Section 9.2. Staying Up to Date

9.2. Staying Up to Date

One important aspect of server security that outranks the choice of programs you use to secure your network is the absolute necessity of keeping those programs up to date. While security softwarea firewall, for examplecan help you avoid situations in which unanticipated security holes are discovered in network software, such as Apache, a security hole within the security software itself opens your network to serious compromise.

It's very important to stay up to date with the latest software patches; most Linux distributions maintain an archive of security-patched software, and roll updated versions of software with security patches into that archive as each new patch is released. In Fedora Core, you can check for updates to the packages you've installed by running yum update . This displays a report of the available updates, then asks if you want yum to download and install the updates.
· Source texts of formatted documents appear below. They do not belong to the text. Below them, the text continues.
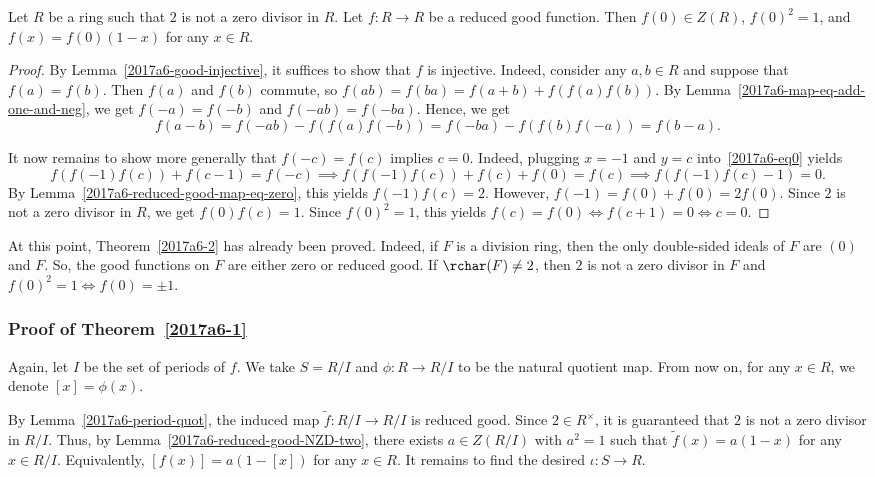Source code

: \begin{lemma}\label{2017a6-reduced-good-NZD-two}
Let $R$ be a ring such that $2$ is not a zero divisor in $R$.
Let $f : R \to R$ be a reduced good function.
Then $f(0) \in Z(R)$, $f(0)^2 = 1$, and $f(x) = f(0) (1 - x)$ for any $x \in R$.
\end{lemma}
\begin{proof}
By Lemma~\ref{2017a6-good-injective}, it suffices to show that $f$ is injective.
Indeed, consider any $a, b \in R$ and suppose that $f(a) = f(b)$.
Then $f(a)$ and $f(b)$ commute, so $f(ab) = f(ba) = f(a + b) + f(f(a) f(b))$.
By Lemma~\ref{2017a6-map-eq-add-one-and-neg}, we get $f(-a) = f(-b)$ and $f(-ab) = f(-ba)$.
Hence, we get
\[ f(a - b) = f(-ab) - f(f(a) f(-b)) = f(-ba) - f(f(b) f(-a)) = f(b - a). \]

It now remains to show more generally that $f(-c) = f(c)$ implies $c = 0$.
Indeed, plugging $x = -1$ and $y = c$ into~\eqref{2017a6-eq0} yields
\[ f(f(-1) f(c)) + f(c - 1) = f(-c) \implies f(f(-1) f(c)) + f(c) + f(0) = f(c) \implies f(f(-1) f(c) - 1) = 0. \]
By Lemma~\ref{2017a6-reduced-good-map-eq-zero}, this yields $f(-1) f(c) = 2$.
However, $f(-1) = f(0) + f(0) = 2 f(0)$.
Since $2$ is not a zero divisor in $R$, we get $f(0) f(c) = 1$.
Since $f(0)^2 = 1$, this yields $f(c) = f(0) \iff f(c + 1) = 0 \iff c = 0$.
\end{proof}

At this point, Theorem~\ref{2017a6-2} has already been proved.
Indeed, if $F$ is a division ring, then the only double-sided ideals of $F$ are $(0)$ and $F$.
So, the good functions on $F$ are either zero or reduced good.
If $\rchar(F) \neq 2$, then $2$ is not a zero divisor in $F$ and $f(0)^2 = 1 \iff f(0) = \pm 1$.



\subsubsection*{Proof of Theorem~\ref{2017a6-1}}

Again, let $I$ be the set of periods of $f$.
We take $S = R/I$ and $\phi : R \to R/I$ to be the natural quotient map.
From now on, for any $x \in R$, we denote $[x] = \phi(x)$.

By Lemma~\ref{2017a6-period-quot}, the induced map $\tilde{f} : R/I \to R/I$ is reduced good.
Since $2 \in R^{\times}$, it is guaranteed that $2$ is not a zero divisor in $R/I$.
Thus, by Lemma~\ref{2017a6-reduced-good-NZD-two}, there exists $a \in Z(R/I)$ with $a^2 = 1$ such that $\tilde{f}(x) = a(1 - x)$ for any $x \in R/I$.
Equivalently, $[f(x)] = a(1 - [x])$ for any $x \in R$.
It remains to find the desired $\iota : S \to R$.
Checking for, and applying patches on an ongoing basis is part of the layered approach to security described above: it allows you to achieve "defense in depth." If, for example, you were simply to rely on your firewall to prevent unauthorized access to your network, and decided not to bother with security behind the firewall, then that firewall would become a single point of failure; a compromise in the firewall would automatically mean the compromise of your entire network. If you take a layered approach to security, compromising the firewall merely gives crackers the opportunity to further attempt to compromise the machine or network; however, they should not be able to achieve their ends, because you'll have put more layers of security in place to prevent that. In the worst case, where a compromise is achieved, audit tools such as Snort should at least alert you to the compromise, enabling you to put a stop to it.